Una clausola costituzionale glielo impedisce, anche se il suo partito ha vinto le elezioni: ma si sta trattando e ora c'è qualche ottimismo
Domenica 7 febbraio due canali televisivi filo-governativi del Myanmar (Sky Net e Myanmar National Television) hanno parlato di «risultati positivi» nei negoziati sulla futura presidenza del paese tra Aung San Suu Kyi, la leader della Lega Nazionale per la Democrazia (NLD), e il capo dei militari, il generale Min Aung Hlaing.
Stando a quanto racconta la stampa internazionale, i «risultati positivi» dovrebbero riguardare la sospensione di una clausola costituzionale che impedisce a chi ha figli o parenti che hanno “giurato fedeltà” a un’altra nazione di diventare presidente. In base a questa clausola Aung San Suu Kyi, nonostante sia la leader del partito che ha ottenuto la maggioranza in Parlamento alle elezioni dello scorso novembre, non potrebbe essere eletta presidente dal nuovo Parlamento: Suu Kyi è vedova di Michael Aris, studioso inglese di cultura tibetana e professore a Oxford. Da lui ha avuto due figli che sono cittadini britannici.
La Costituzione del Myanmar (l’ex Birmania) è stata scritta dai militari ed è entrata in vigore con le ultime modifiche nel 2008 (i militari erano al potere nel paese dal 1962, anno del colpo di stato compiuto dal generale Ne Win contro l’allora governo democraticamente eletto). Tra il 2010 e il 2011 in Myanmar è cominciato un lento e complicato processo di transizione: la giunta militare è stata sciolta, sono stati liberati molti dissidenti – fra cui Aung San Suu Kyi – e si è insediato un governo “civile”, anche se il partito vincitore delle prime elezioni parlamentari libere è stato il partito di regime (USDP) e alle consultazioni presidenziali del gennaio 2011 è stato eletto Thein Sein, ex generale e attuale presidente. Nel novembre 2015 ci sono state delle elezioni parlamentari generali e il NLD ha ottenuto la maggioranza al Parlamento, prendendo il 77 per cento dei voti. Un quarto dei seggi era previsto che rimanesse ai militari, che mantengono il potere di mettere il veto su eventuali riforme della Costituzione.

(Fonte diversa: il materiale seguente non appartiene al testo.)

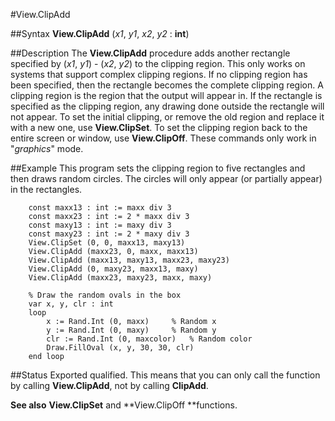 
#View.ClipAdd

##Syntax
**View.ClipAdd** (_x1_, _y1_, _x2_, _y2_ : **int**)



##Description
The **View.ClipAdd** procedure adds another rectangle specified by (_x1_, _y1_) - (_x2_, _y2_) to the clipping region. This only works on systems that support complex clipping regions. If no clipping region has been specified, then the rectangle becomes the complete clipping region.
A clipping region is the region that the output will appear in. If the rectangle is specified as the clipping region, any drawing done outside the rectangle will not appear.
To set the initial clipping, or remove the old region and replace it with a new one, use **View.ClipSet**. To set the clipping region back to the entire screen or window, use **View.ClipOff**.
These commands only work in "_graphics_" mode.



##Example
This program sets the clipping region to five rectangles and then draws random circles. The circles will only appear (or partially appear) in the rectangles.


        const maxx13 : int := maxx div 3
        const maxx23 : int := 2 * maxx div 3
        const maxy13 : int := maxy div 3
        const maxy23 : int := 2 * maxy div 3
        View.ClipSet (0, 0, maxx13, maxy13)
        View.ClipAdd (maxx23, 0, maxx, maxx13)
        View.ClipAdd (maxx13, maxy13, maxx23, maxy23)
        View.ClipAdd (0, maxy23, maxx13, maxy)
        View.ClipAdd (maxx23, maxy23, maxx, maxy)
        
        % Draw the random ovals in the box
        var x, y, clr : int
        loop
            x := Rand.Int (0, maxx)     % Random x
            y := Rand.Int (0, maxy)     % Random y
            clr := Rand.Int (0, maxcolor)   % Random color
            Draw.FillOval (x, y, 30, 30, clr)
        end loop
##Status
Exported qualified.
This means that you can only call the function by calling **View.ClipAdd**, not by calling **ClipAdd**.

**See also** **View.ClipSet** and **View.ClipOff **functions.



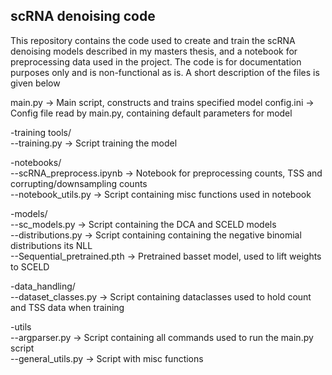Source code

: ## scRNA denoising code

This repository contains the code used to create and train the scRNA denoising models described in my masters thesis, and a notebook for preprocessing data used in the project.
The code is for documentation purposes only and is non-functional as is. A short description of the files is given below

main.py     -> Main script, constructs and trains specified model
config.ini  -> Config file read by main.py, containing default parameters for model

-training tools/<br>
--training.py -> Script training the model  

-notebooks/<br>
--scRNA_preprocess.ipynb -> Notebook for preprocessing counts, TSS and corrupting/downsampling counts<br>
--notebook_utils.py      -> Script containing misc functions used in notebook

-models/<br>
--sc_models.py      -> Script containing the DCA and SCELD models<br>
--distributions.py  -> Script containing containing the negative binomial distributions its NLL<br>
--Sequential_pretrained.pth -> Pretrained basset model, used to lift weights to SCELD

-data_handling/<br>
--dataset_classes.py -> Script containing dataclasses used to hold count and TSS data when training

-utils<br>
--argparser.py      -> Script containing all commands used to run the main.py script<br>
--general_utils.py  -> Script with misc functions
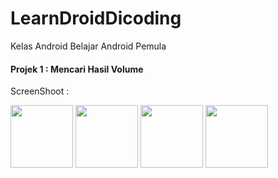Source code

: # LearnDroidDicoding
Kelas Android Belajar Android Pemula

#### Projek 1 : Mencari Hasil Volume

ScreenShoot : 

<img src="images/v1.jpg" width="100px" height="100px">
<img src="images/v2.jpg" width="100px" height="100px">
<img src="images/v3.jpg" width="100px" height="100px">
<img src="images/v4.jpg" width="100px" height="100px">




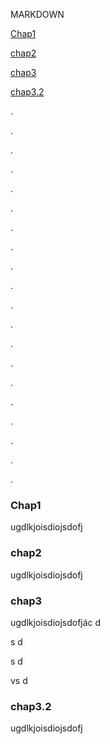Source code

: MARKDOWN

[Chap1](#chap1)

[chap2](#chap2)

[chap3](#chap3)

[chap3.2](#chap3.2)

.

.

.

.

.

.

.

.

.

.

.

.

.

.

.

.

.

.

.

.

### Chap1
ugdlkjoisdiojsdofj

### chap2
ugdlkjoisdiojsdofj

### chap3
ugdlkjoisdiojsdofjác
d


s
d


s
d

vs
d


### <a name="chap3.2"></a>chap3.2
ugdlkjoisdiojsdofj
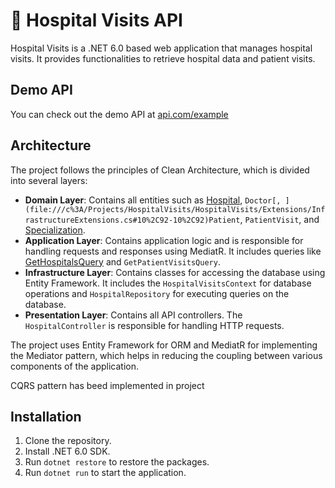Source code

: # :hospital: Hospital Visits API

Hospital Visits is a .NET 6.0 based web application that manages hospital visits. It provides functionalities to retrieve hospital data and patient visits.

## Demo API

You can check out the demo API at [api.com/example](http://api.com/example)

## Architecture

The project follows the principles of Clean Architecture, which is divided into several layers:

- **Domain Layer**: Contains all entities such as [Hospital](file:///c%3A/Projects/HospitalVisits/Infrastructure/Database/HospitalVisitsContext.cs#13%2C22-13%2C22), `Doctor[, ](file:///c%3A/Projects/HospitalVisits/HospitalVisits/Extensions/InfrastructureExtensions.cs#10%2C92-10%2C92)Patient`, `PatientVisit`, and [Specialization](file:///c%3A/Projects/HospitalVisits/Infrastructure/Database/HospitalVisitsContext.cs#12%2C22-12%2C22).
- **Application Layer**: Contains application logic and is responsible for handling requests and responses using MediatR. It includes queries like [GetHospitalsQuery](file:///c%3A/Projects/HospitalVisits/HospitalVisits/Controllers/HospitalController.cs#31%2C51-31%2C51) and `GetPatientVisitsQuery`.
- **Infrastructure Layer**: Contains classes for accessing the database using Entity Framework. It includes the `HospitalVisitsContext` for database operations and `HospitalRepository` for executing queries on the database.
- **Presentation Layer**: Contains all API controllers. The `HospitalController` is responsible for handling HTTP requests.

The project uses Entity Framework for ORM and MediatR for implementing the Mediator pattern, which helps in reducing the coupling between various components of the application.

CQRS pattern has beed implemented in project

## Installation

1. Clone the repository.
2. Install .NET 6.0 SDK.
3. Run `dotnet restore` to restore the packages.
4. Run `dotnet run` to start the application.
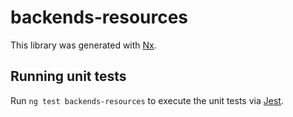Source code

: # backends-resources

This library was generated with [Nx](https://nx.dev).

## Running unit tests

Run `ng test backends-resources` to execute the unit tests via [Jest](https://jestjs.io).
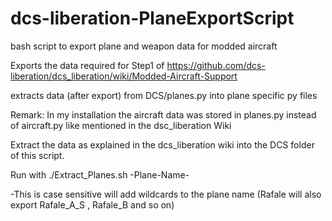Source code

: # dcs-liberation-PlaneExportScript
bash script to export plane and weapon data for modded aircraft

Exports the data required for Step1 of 
https://github.com/dcs-liberation/dcs_liberation/wiki/Modded-Aircraft-Support

extracts data (after export) from DCS/planes.py into plane specific py files 

Remark: In my installation the aircraft data was stored in planes.py instead of aircraft.py like mentioned in the dsc_liberation Wiki


Extract the data as explained in the dcs_liberation wiki into the DCS folder of this script.

Run with 
./Extract_Planes.sh -Plane-Name-

-This is case sensitive will add wildcards to the plane name (Rafale will also export Rafale_A_S , Rafale_B and so on)


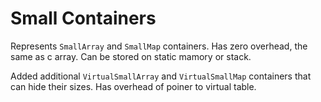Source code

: # Small Containers

Represents `SmallArray` and `SmallMap` containers.
Has zero overhead, the same as c array.
Can be stored on static mamory or stack.

Added additional `VirtualSmallArray` and `VirtualSmallMap` containers that can hide their sizes.
Has overhead of poiner to virtual table.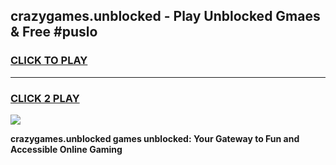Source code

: 
## crazygames.unblocked - Play Unblocked Gmaes & Free #puslo
<h3>
<a href="https://news.freeplayer.one?title=crazygames.unblocked&ref=26F">CLICK TO PLAY</a></h3>
<hr>

<h3>
<a href="https://news.freeplayer.one?title=crazygames.unblocked&ref=26F">CLICK 2 PLAY</a>
  
</h3>

<a href="https://news.freeplayer.one?title=crazygames.unblocked&ref=26F/"><img src="https://clearcache.store/games.png"></a>


**crazygames.unblocked games unblocked: Your Gateway to Fun and Accessible Online Gaming**
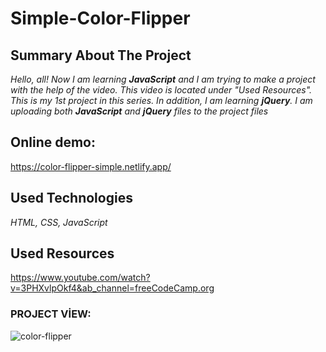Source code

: # Simple-Color-Flipper

## Summary About The Project
*Hello, all! 
Now I am learning <b>JavaScript</b> and I am trying to make a project with the help of the video. This video is located under "Used Resources".
This is my 1st project in this series.  In addition, I am learning <b>jQuery</b>. I am uploading both <b>JavaScript</b> and <b>jQuery</b> files to the project files*
 
## Online demo:
https://color-flipper-simple.netlify.app/

## Used Technologies
*HTML, CSS, JavaScript*

## Used Resources
https://www.youtube.com/watch?v=3PHXvlpOkf4&ab_channel=freeCodeCamp.org

### PROJECT VİEW:

![color-flipper](https://user-images.githubusercontent.com/63058707/132092136-13f461fc-e763-4953-8885-af0d1edd05a4.jpg)
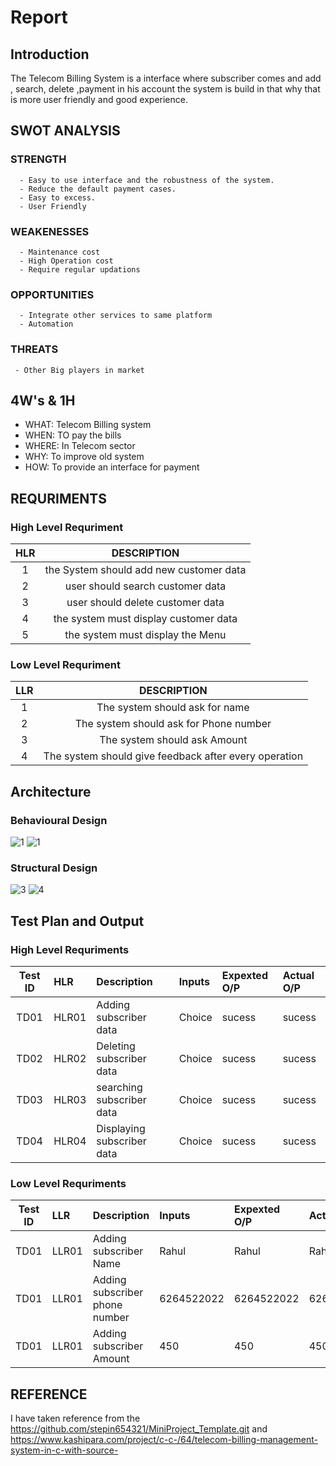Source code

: 
# Report

## Introduction

  The Telecom Billing System is a interface where subscriber comes and add , search, delete ,payment in his account 
  the system is build in that why that is more user friendly and good experience.
  
  
## SWOT ANALYSIS

  ### STRENGTH
      - Easy to use interface and the robustness of the system.
      - Reduce the default payment cases.
      - Easy to excess.
      - User Friendly
  ### WEAKENESSES
      - Maintenance cost
      - High Operation cost
      - Require regular updations
  ### OPPORTUNITIES
      - Integrate other services to same platform
      - Automation
  ### THREATS
     - Other Big players in market


## 4W's & 1H

   - WHAT: Telecom Billing system
   - WHEN: TO pay the bills
   - WHERE: In Telecom sector
   - WHY: To improve old system
   - HOW: To provide an interface for payment


## REQURIMENTS
   
   ### High Level Requriment 
   
   | HLR |DESCRIPTION|
   |:----:|:--------------------------------------------------:|
   |1|the System should add new customer data|
   |2|user should search customer data|
   |3|user should delete customer data|
   |4|the system must display customer data|
   |5|the system must display the Menu|
   
   ### Low Level Requriment
   
   | LLR |DESCRIPTION|
   |:----:|:--------------------------------------------------:|
   |1|The system should ask for name|
   |2|The system should ask for Phone number|
   |3|The system should ask Amount |
   |4|The system should give feedback after every operation|

## Architecture

### Behavioural Design
![1](https://user-images.githubusercontent.com/57553580/153542241-4ff59d35-820b-4cf9-83db-92aeba5ebdec.jpg)
![1](https://user-images.githubusercontent.com/57553580/153542246-a061917d-92f7-4dcd-b86b-5cfc667c59fb.jpg)

### Structural Design
![3](https://user-images.githubusercontent.com/57553580/153542307-cce62d15-db4e-4abc-b435-2bb8f93719e0.jpg)
![4](https://user-images.githubusercontent.com/57553580/153542314-8f84c8ca-4eb4-4134-b3f3-545aada2a0d3.jpg)

## Test Plan and Output

### High Level Requriments

|Test ID |HLR|Description|Inputs|Expexted O/P| Actual O/P|
|:-------:|:--------|:------------------------------------|:---------|:-----------|:-----------|
|TD01|HLR01|Adding subscriber data|Choice|sucess|sucess|
|TD02|HLR02|Deleting subscriber data|Choice|sucess|sucess|
|TD03|HLR03|searching subscriber data|Choice|sucess|sucess|
|TD04|HLR04|Displaying subscriber data|Choice|sucess|sucess|

### Low Level Requriments

|Test ID |LLR|Description|Inputs|Expexted O/P| Actual O/P|
|:-------:|:--------|:------------------------------------|:---------|:-----------|:-----------|
|TD01|LLR01|Adding subscriber Name|Rahul|Rahul|Rahul|
|TD01|LLR01|Adding subscriber phone number|6264522022 |6264522022|6264522022|
|TD01|LLR01|Adding subscriber Amount|450|450|450|

## REFERENCE

 I have taken reference from the https://github.com/stepin654321/MiniProject_Template.git
 and https://www.kashipara.com/project/c-c-/64/telecom-billing-management-system-in-c-with-source-

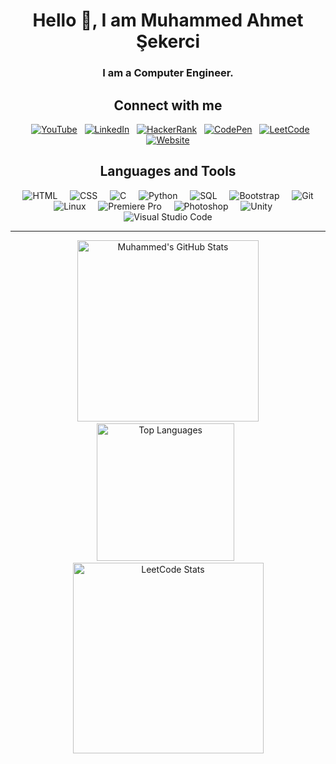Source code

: <h1 align="center">Hello 👋, I am Muhammed Ahmet Şekerci</h1>
<h3 align="center">I am a Computer Engineer.</h3>

<h2 align="center">Connect with me</h2>
<p align="center">
    <a href="https://www.youtube.com/@mas124" target="_blank"><img src="https://img.shields.io/badge/YouTube-%23FF0000.svg?style=for-the-badge&logo=YouTube&logoColor=white" alt="YouTube"></a>
  <a href="https://www.linkedin.com/in/mahmetsekerci/" target="_blank"><img src="https://img.shields.io/badge/LinkedIn-%230077B5.svg?style=for-the-badge&logo=LinkedIn&logoColor=white" alt="LinkedIn"></a>
  <a href="https://www.hackerrank.com/profile/MAhmetSekerci" target="_blank"><img src="https://img.shields.io/badge/HackerRank-%232EC866.svg?style=for-the-badge&logo=HackerRank&logoColor=white" alt="HackerRank"></a>
  <a href="https://codepen.io/Muhammed-Ahmet-ekerci" target="_blank"><img src="https://img.shields.io/badge/CodePen-%23131417.svg?style=for-the-badge&logo=CodePen&logoColor=white" alt="CodePen"></a>
  <a href="https://leetcode.com/u/muhammedahmetsekerci/" target="_blank"><img src="https://img.shields.io/badge/LeetCode-%23FFA116.svg?style=for-the-badge&logo=LeetCode&logoColor=white" alt="LeetCode"></a>
  <a href="https://muhammedahmetsekerci.github.io/Personel-Website/" target="_blank"><img src="https://img.shields.io/badge/Website-000000?style=for-the-badge&logo=About.me&logoColor=white" alt="Website"></a>
</p>

<h2 align="center">Languages and Tools</h2>
<p align="center">
    <img src="https://img.icons8.com/color/48/000000/html-5.png" alt="HTML" />
    <img src="https://img.icons8.com/color/48/000000/css3.png" alt="CSS" />
    <img src="https://img.icons8.com/color/48/000000/c-programming.png" alt="C" />
    <img src="https://img.icons8.com/color/48/000000/python.png" alt="Python" />
    <img src="https://img.icons8.com/ios-filled/50/000000/sql.png" alt="SQL" />
    <img src="https://img.icons8.com/color/48/000000/bootstrap.png" alt="Bootstrap" />
    <img src="https://img.icons8.com/color/48/000000/git.png" alt="Git" />
    <img src="https://img.icons8.com/color/48/000000/linux.png" alt="Linux" />
    <img src="https://img.icons8.com/color/48/000000/adobe-premiere-pro.png" alt="Premiere Pro" />
    <img src="https://img.icons8.com/color/48/000000/adobe-photoshop.png" alt="Photoshop" />
    <img src="https://img.icons8.com/ios-filled/50/000000/unity.png" alt="Unity" />
    <img src="https://img.icons8.com/color/48/000000/visual-studio-code-2019.png" alt="Visual Studio Code" />
</p>

---
<p align="center">
  <img width="290" src="https://github-readme-stats.vercel.app/api?username=muhammedahmetsekerci&show_icons=true&theme=white" alt="Muhammed's GitHub Stats" />
  <img width="220" src="https://github-readme-stats.vercel.app/api/top-langs/?username=muhammedahmetsekerci&layout=compact&theme=white" alt="Top Languages" />
  <img width="305" src="https://leetcard.jacoblin.cool/muhammedahmetsekerci" alt="LeetCode Stats" />
</p>
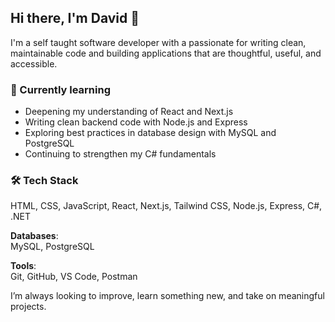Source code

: ## Hi there, I'm David 👋

I'm a self taught software developer with a passionate for writing clean, maintainable code and building applications that are thoughtful, useful, and accessible.

### 🧠 Currently learning
- Deepening my understanding of React and Next.js
- Writing clean backend code with Node.js and Express
- Exploring best practices in database design with MySQL and PostgreSQL
- Continuing to strengthen my C# fundamentals

### 🛠 Tech Stack 
HTML, CSS, JavaScript, React, Next.js, Tailwind CSS, Node.js, Express, C#, .NET

**Databases**:  
MySQL, PostgreSQL

**Tools**:  
Git, GitHub, VS Code, Postman

I’m always looking to improve, learn something new, and take on meaningful projects.  

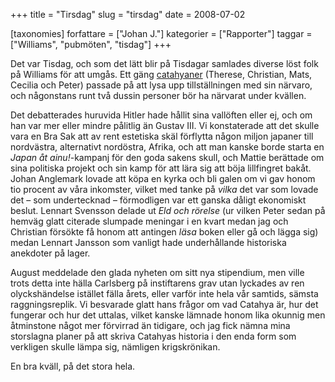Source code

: +++
title = "Tirsdag"
slug = "tirsdag"
date = 2008-07-02

[taxonomies]
forfattare = ["Johan J."]
kategorier = ["Rapporter"]
taggar = ["Williams", "pubmöten", "tisdag"]
+++

Det var Tisdag, och som det lätt blir på Tisdagar samlades diverse löst folk på Williams för att umgås. Ett gäng [catahyaner](http://www.catahya.net) (Therese, Christian, Mats, Cecilia och Peter) passade på att lysa upp tillställningen med sin närvaro, och någonstans runt två dussin personer bör ha närvarat under kvällen.

<!-- more -->

Det debatterades huruvida Hitler hade hållit sina vallöften eller ej, och om han var mer eller mindre pålitlig än Gustav III. Vi konstaterade att det skulle vara en Bra Sak att av rent estetiska skäl förflytta någon miljon japaner till nordvästra, alternativt nordöstra, Afrika, och att man kanske borde starta en <em>Japan åt ainu!</em>-kampanj för den goda sakens skull, och Mattie berättade om sina politiska projekt och sin kamp för att lära sig att böja lillfingret bakåt. Johan Anglemark lovade att köpa en kyrka och bli galen om vi gav honom tio procent av våra inkomster, vilket med tanke på <em>vilka</em> det var som lovade det – som undertecknad – förmodligen var ett ganska dåligt ekonomiskt beslut. Lennart Svensson delade ut <em>Eld och rörelse</em> (ur vilken Peter sedan på hemväg glatt citerade slumpade meningar i en kvart medan jag och Christian försökte få honom att antingen <em>läsa</em> boken eller gå och lägga sig) medan Lennart Jansson som vanligt hade underhållande historiska anekdoter på lager.

August meddelade den glada nyheten om sitt nya stipendium, men ville trots detta inte hälla Carlsberg på instiftarens grav utan lyckades av ren olyckshändelse istället fälla årets, eller varför inte hela vår samtids, sämsta raggningsreplik. Vi besvarade glatt hans frågor om vad Catahya är, hur det fungerar och hur det uttalas, vilket kanske lämnade honom lika okunnig men åtminstone något mer förvirrad än tidigare, och jag fick nämna mina storslagna planer på att skriva Catahyas historia i den enda form som verkligen skulle lämpa sig, nämligen krigskrönikan.

En bra kväll, på det stora hela.
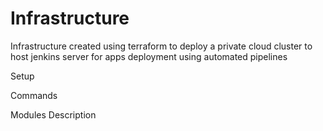 # Infrastructure

Infrastructure created using terraform to deploy a private cloud cluster to host jenkins server for apps deployment using automated pipelines

Setup

Commands

Modules Description
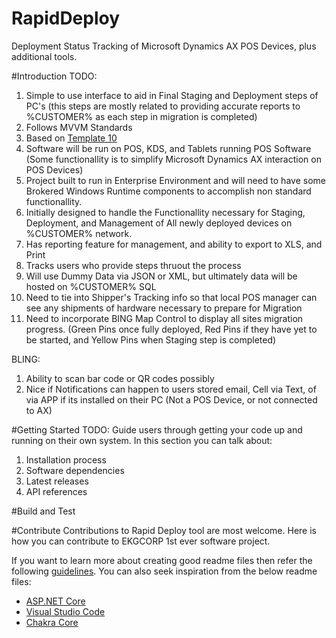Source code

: # RapidDeploy
Deployment Status Tracking of Microsoft Dynamics AX POS Devices, plus additional tools.

#Introduction
TODO: 
1.  Simple to use interface to aid in Final Staging and Deployment steps of PC's (this steps are mostly related to providing accurate reports to %CUSTOMER% as each step in migration is completed)
2.  Follows MVVM Standards
3.  Based on [Template 10](https://github.com/Windows-XAML/Template10)
4.  Software will be run on POS, KDS, and Tablets running POS Software (Some functionallity is to simplify Microsoft Dynamics AX interaction on POS Devices)
5.  Project built to run in Enterprise Environment and will need to have some Brokered Windows Runtime components to accomplish non standard functionallity. 
6.  Initially designed to handle the Functionallity necessary for Staging, Deployment, and Management of All newly deployed devices on %CUSTOMER% network.
7.  Has reporting feature for management, and ability to export to XLS, and Print
8.  Tracks users who provide steps thruout the process
9.  Will use Dummy Data via JSON or XML, but ultimately data will be hosted on %CUSTOMER% SQL
10. Need to tie into Shipper's Tracking info so that local POS manager can see any shipments of hardware necessary to prepare for Migration
11. Need to incorporate BING Map Control to display all sites migration progress. (Green Pins once fully deployed, Red Pins if they have yet to be started, and Yellow Pins when Staging step is completed)

BLING:
1. Ability to scan bar code or QR codes possibly
2. Nice if Notifications can happen to users stored email, Cell via Text, of via APP if its installed on their PC (Not a POS Device, or not connected to AX)

#Getting Started
TODO: Guide users through getting your code up and running on their own system. In this section you can talk about:
1.	Installation process
2.	Software dependencies
3.	Latest releases
4.	API references

#Build and Test


#Contribute
Contributions to Rapid Deploy tool are most welcome. Here is how you can contribute to EKGCORP 1st ever software project.


If you want to learn more about creating good readme files then refer the following [guidelines](https://www.visualstudio.com/en-us/docs/git/create-a-readme). You can also seek inspiration from the below readme files:
- [ASP.NET Core](https://github.com/aspnet/Home)
- [Visual Studio Code](https://github.com/Microsoft/vscode)
- [Chakra Core](https://github.com/Microsoft/ChakraCore)

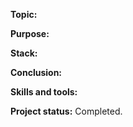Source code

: __Topic:__ 

__Purpose:__ 

__Stack:__

__Conclusion:__ 

__Skills and tools:__ 

__Project status:__ Completed.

Per la sospensione della clausola che impedisce a Aung San Suu Kyi di diventare presidente è necessario il voto favorevole dei due terzi del parlamento. I militari controllano il 25 per cento dei seggi e NLD non ha i numeri sufficienti per abolire autonomamente la clausola. Anche se le elezioni si sono svolte lo scorso novembre, il nuovo presidente non assumerà il suo incarico fino al 31 marzo o il primo aprile, a causa di un processo di selezione piuttosto complicato. I nuovi membri del Parlamento hanno giurato solo qualche settimana fa, dopodiché annunceranno le date dei vari negoziati per scegliere tre candidati alla carica di presidente, che poi verrà scelto con un voto di tutti i membri del Parlamento. Non si sa ancora quando si terrà questa votazione.
Dopo la possibilità di un buon esito dei negoziati dichiarata dai due canali televisivi, Kyaw Htwe, membro del Comitato centrale di NLD e deputato, ha detto: «Penso che andrà tutto bene, i negoziati saranno positivi per la nostra leader Aung San Suu Kyi che potrà diventare presidente». Yan Myo Thein, analista politico citato dal Guardian, ha però consigliato maggiore cautela: «È ancora troppo presto per confermare che Suu Kyi sarà tra i candidati alla presidenza. Anche per la sospensione e la modifica costituzionale ci vorrà tempo. E non possiamo commentare contando solo su un breve annuncio in tv».